This interview was originally published on the Documentary Channel Blog on January 10, 2013.
Almost 50 years ago, Canadian filmmaker Paul Almond, while employed by Granada Television in the UK, interviewed a bunch of young children for an episode of World in Action. The one-off special, titled Seven Up!, wound up spawning a very popular series of documentaries revisiting the subjects every seven years. The latest installment, 56 Up, opened last Friday in the U.S. And while Almond only directed the original program, he deserves a great deal of credit for providing the start of what’s become a monumental work of nonfiction cinema. Sadly, he’s rarely acknowledged for the Up series, which has been under the direction of Michael Apted (originally a researcher on Seven Up!) since the first follow-up, 7 Plus Seven (aka 14 Up).
I talked to Almond on the phone this week to get his thoughts on the series now that it’s nearly a half-century old, as well as to hopefully give him more attention for the work he did, footage from which is recycled in each new episode. The 81-year-old sets some things straight, offers some documentary history and anecdote about that first film and, most importantly, stresses that I should plug his “Alford Saga” novels, the fourth of which (The Pilgrim) was published in November.
What was your original intent for the show, and what had you hoped to show with it as a one-off program?
What I brought to England at that time, I can tell you, is an absolutely novel — for England — way of making a documentary.

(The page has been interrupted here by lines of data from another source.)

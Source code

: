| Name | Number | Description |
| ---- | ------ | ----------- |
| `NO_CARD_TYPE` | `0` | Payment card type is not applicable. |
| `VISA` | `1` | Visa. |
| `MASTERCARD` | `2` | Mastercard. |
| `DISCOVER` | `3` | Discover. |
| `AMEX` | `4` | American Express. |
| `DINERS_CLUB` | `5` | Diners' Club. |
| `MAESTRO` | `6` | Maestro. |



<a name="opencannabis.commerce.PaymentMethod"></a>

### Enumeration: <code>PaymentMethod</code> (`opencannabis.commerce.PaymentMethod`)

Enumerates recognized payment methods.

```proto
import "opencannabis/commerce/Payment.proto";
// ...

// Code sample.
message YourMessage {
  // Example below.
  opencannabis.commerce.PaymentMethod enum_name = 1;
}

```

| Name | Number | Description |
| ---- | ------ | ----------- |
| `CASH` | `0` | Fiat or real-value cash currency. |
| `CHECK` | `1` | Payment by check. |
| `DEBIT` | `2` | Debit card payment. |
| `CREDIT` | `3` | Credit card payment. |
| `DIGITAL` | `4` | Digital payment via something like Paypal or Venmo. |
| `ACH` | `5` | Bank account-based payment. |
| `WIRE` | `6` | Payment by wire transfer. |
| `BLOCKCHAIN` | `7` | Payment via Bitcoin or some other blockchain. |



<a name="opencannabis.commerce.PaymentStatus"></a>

In Canada, we had wonderful documentary makers at the National Film Board of Canada. And in America you had the Maysles brothers. But in England, documentaries were made by somebody writing a script and then getting the script approved and then going out and shooting the script. Whereas, in Canada, as pioneered by the National Film Board, I believe that the subjects would do it all.
All I wanted to do was to find out what little boys and little girls of different classes thought about. I didn’t have any intention other than trying to find out what in fact were the differences. And I let the kids talk for themselves. There was no script. I congratulate dear Lord Bernstein [then chairman of Granada] — Sidney was a great guy, a wonderful mogul who had a face like an old boxer’s, long broken nose, and he was tough as hell, but just a wonderful guy. He said, “Go to it!” He didn’t want to see a script. And neither did [World in Action producer] Tim Hewitt.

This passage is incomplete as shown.